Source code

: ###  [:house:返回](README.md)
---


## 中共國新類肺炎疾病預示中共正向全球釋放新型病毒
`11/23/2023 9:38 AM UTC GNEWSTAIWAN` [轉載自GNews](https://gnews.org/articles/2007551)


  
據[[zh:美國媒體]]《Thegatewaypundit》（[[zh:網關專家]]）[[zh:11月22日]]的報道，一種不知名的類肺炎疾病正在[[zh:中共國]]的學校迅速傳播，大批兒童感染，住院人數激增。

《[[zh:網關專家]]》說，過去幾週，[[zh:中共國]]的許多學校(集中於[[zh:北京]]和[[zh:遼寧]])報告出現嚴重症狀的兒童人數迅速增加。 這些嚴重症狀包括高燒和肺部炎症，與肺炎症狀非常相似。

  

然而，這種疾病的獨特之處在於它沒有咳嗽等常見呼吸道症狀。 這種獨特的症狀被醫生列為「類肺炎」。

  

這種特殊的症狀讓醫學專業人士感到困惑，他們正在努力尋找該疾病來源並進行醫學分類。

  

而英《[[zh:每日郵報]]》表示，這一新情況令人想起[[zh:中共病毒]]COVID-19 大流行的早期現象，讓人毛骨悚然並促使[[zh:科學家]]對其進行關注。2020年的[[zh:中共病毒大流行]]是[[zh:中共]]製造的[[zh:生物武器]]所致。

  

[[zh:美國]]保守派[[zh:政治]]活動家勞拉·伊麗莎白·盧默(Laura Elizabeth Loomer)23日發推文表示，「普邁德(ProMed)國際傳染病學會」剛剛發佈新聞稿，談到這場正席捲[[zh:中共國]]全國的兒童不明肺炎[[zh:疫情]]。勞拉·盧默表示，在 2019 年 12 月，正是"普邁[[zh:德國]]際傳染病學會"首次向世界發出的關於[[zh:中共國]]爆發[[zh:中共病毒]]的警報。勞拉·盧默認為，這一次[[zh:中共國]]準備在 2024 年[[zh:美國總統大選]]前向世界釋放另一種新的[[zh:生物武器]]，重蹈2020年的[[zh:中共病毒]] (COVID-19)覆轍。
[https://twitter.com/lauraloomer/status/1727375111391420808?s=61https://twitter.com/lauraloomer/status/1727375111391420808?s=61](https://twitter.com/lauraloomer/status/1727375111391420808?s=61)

Required action
Transcribe each line of the listing above precisely as it appears.

Problem solution
Source code

: ###  [:house:返回](README.md)
---


## 中共國新類肺炎疾病預示中共正向全球釋放新型病毒
`11/23/2023 9:38 AM UTC GNEWSTAIWAN` [轉載自GNews](https://gnews.org/articles/2007551)


  
據[[zh:美國媒體]]《Thegatewaypundit》（[[zh:網關專家]]）[[zh:11月22日]]的報道，一種不知名的類肺炎疾病正在[[zh:中共國]]的學校迅速傳播，大批兒童感染，住院人數激增。

《[[zh:網關專家]]》說，過去幾週，[[zh:中共國]]的許多學校(集中於[[zh:北京]]和[[zh:遼寧]])報告出現嚴重症狀的兒童人數迅速增加。 這些嚴重症狀包括高燒和肺部炎症，與肺炎症狀非常相似。

  

然而，這種疾病的獨特之處在於它沒有咳嗽等常見呼吸道症狀。 這種獨特的症狀被醫生列為「類肺炎」。

  

這種特殊的症狀讓醫學專業人士感到困惑，他們正在努力尋找該疾病來源並進行醫學分類。

  

而英《[[zh:每日郵報]]》表示，這一新情況令人想起[[zh:中共病毒]]COVID-19 大流行的早期現象，讓人毛骨悚然並促使[[zh:科學家]]對其進行關注。2020年的[[zh:中共病毒大流行]]是[[zh:中共]]製造的[[zh:生物武器]]所致。

  

[[zh:美國]]保守派[[zh:政治]]活動家勞拉·伊麗莎白·盧默(Laura Elizabeth Loomer)23日發推文表示，「普邁德(ProMed)國際傳染病學會」剛剛發佈新聞稿，談到這場正席捲[[zh:中共國]]全國的兒童不明肺炎[[zh:疫情]]。勞拉·盧默表示，在 2019 年 12 月，正是"普邁[[zh:德國]]際傳染病學會"首次向世界發出的關於[[zh:中共國]]爆發[[zh:中共病毒]]的警報。勞拉·盧默認為，這一次[[zh:中共國]]準備在 2024 年[[zh:美國總統大選]]前向世界釋放另一種新的[[zh:生物武器]]，重蹈2020年的[[zh:中共病毒]] (COVID-19)覆轍。
[https://twitter.com/lauraloomer/status/1727375111391420808?s=61https://twitter.com/lauraloomer/status/1727375111391420808?s=61](https://twitter.com/lauraloomer/status/1727375111391420808?s=61)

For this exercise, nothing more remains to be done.